Consumption measures

Age limits
The sale and consumption of alcoholic beverages is age limited to persons 18 and over.

Drunk-driving
Turkey's driving under the influence law gives a blood alcohol content limit of 0.05 mg/ml and 0 for commercial drivers. Breaching the limit is punishable with a six-month driving ban.

Sales measures

Licensing
Licenses are required in Turkey to sell or serve alcohol, including beer. Alcohol can be sold in markets only between 6 am and 10 pm, but there is no time limit in restaurants, bars, etc. Student dormitories, health institutions, sports clubs, education institutions and some filling stations are prohibited from selling alcohol.

Licenses are given by the local municipalities and the Ministry of Culture and Tourism and Ministry of Health.

Tax

The high tax on the alcoholic beverages, called special consumption tax ( or ÖTV), was established first in 2002 and dramatically increased in 2010 by the government of the Justice and Development Party, whose leadership is known for their aversion to alcohol. For instance, the increase in prices of an average rakı, a traditional Turkish alcoholic beverage, was only slightly higher than the regular inflation, 204% to 206%, from 2003 when Justice and Development Party came into the office until 2012. However, between 2013 and 2020, the average price of rakı has far more exceeded the inflation of commodity prices, 359% to 213%, due to the high tax rates.

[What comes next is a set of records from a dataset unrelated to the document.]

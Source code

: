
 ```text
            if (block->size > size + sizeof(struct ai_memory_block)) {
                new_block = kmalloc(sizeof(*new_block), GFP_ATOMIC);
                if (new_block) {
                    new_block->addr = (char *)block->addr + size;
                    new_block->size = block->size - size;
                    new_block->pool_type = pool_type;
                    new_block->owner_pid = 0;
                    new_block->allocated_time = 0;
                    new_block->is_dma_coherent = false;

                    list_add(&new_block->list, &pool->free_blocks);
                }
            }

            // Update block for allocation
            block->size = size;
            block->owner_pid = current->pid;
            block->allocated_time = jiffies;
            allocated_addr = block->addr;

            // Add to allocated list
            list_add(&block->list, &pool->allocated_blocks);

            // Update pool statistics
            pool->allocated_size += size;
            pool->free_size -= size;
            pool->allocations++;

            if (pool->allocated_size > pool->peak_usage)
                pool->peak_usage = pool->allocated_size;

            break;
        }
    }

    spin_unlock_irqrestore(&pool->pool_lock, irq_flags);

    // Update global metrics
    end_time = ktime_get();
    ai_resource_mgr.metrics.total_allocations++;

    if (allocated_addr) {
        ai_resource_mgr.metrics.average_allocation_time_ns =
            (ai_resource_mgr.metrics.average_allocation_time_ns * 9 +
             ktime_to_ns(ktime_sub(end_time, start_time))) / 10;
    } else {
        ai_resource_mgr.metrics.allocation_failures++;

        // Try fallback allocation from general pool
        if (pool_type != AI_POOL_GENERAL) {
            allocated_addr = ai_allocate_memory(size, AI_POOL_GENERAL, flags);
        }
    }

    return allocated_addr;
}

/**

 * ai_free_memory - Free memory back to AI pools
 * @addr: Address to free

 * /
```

The high taxes on alcohol is related to a significant rise in smuggling and fraud involving alcoholic beverages in the country. Bootlegging is blamed for the alcohol poisoning in Turkey, including the 2011 Turkish Riviera mass alcohol poisoning and causality of at least 67 people to methyl alcohol poisoning in October 2020.

Advertising and promotion
In 2013, new laws banned most forms of advertising and promotion for alcoholic beverages on radio and television, including promoting such related sponsored activities, festivals and giveaways. Beverage companies ran ads criticizing the ban.

The law also included a requirement to blur depictions of alcoholic beverages on television and in television films, as was already done for cigarettes, and for bottles to carry health warnings similar to tobacco packaging warning messages. These laws did not affect online media, and significant protest grew against the ban on platforms such as Twitter, Facebook, Ekşi Sözlük and YouTube.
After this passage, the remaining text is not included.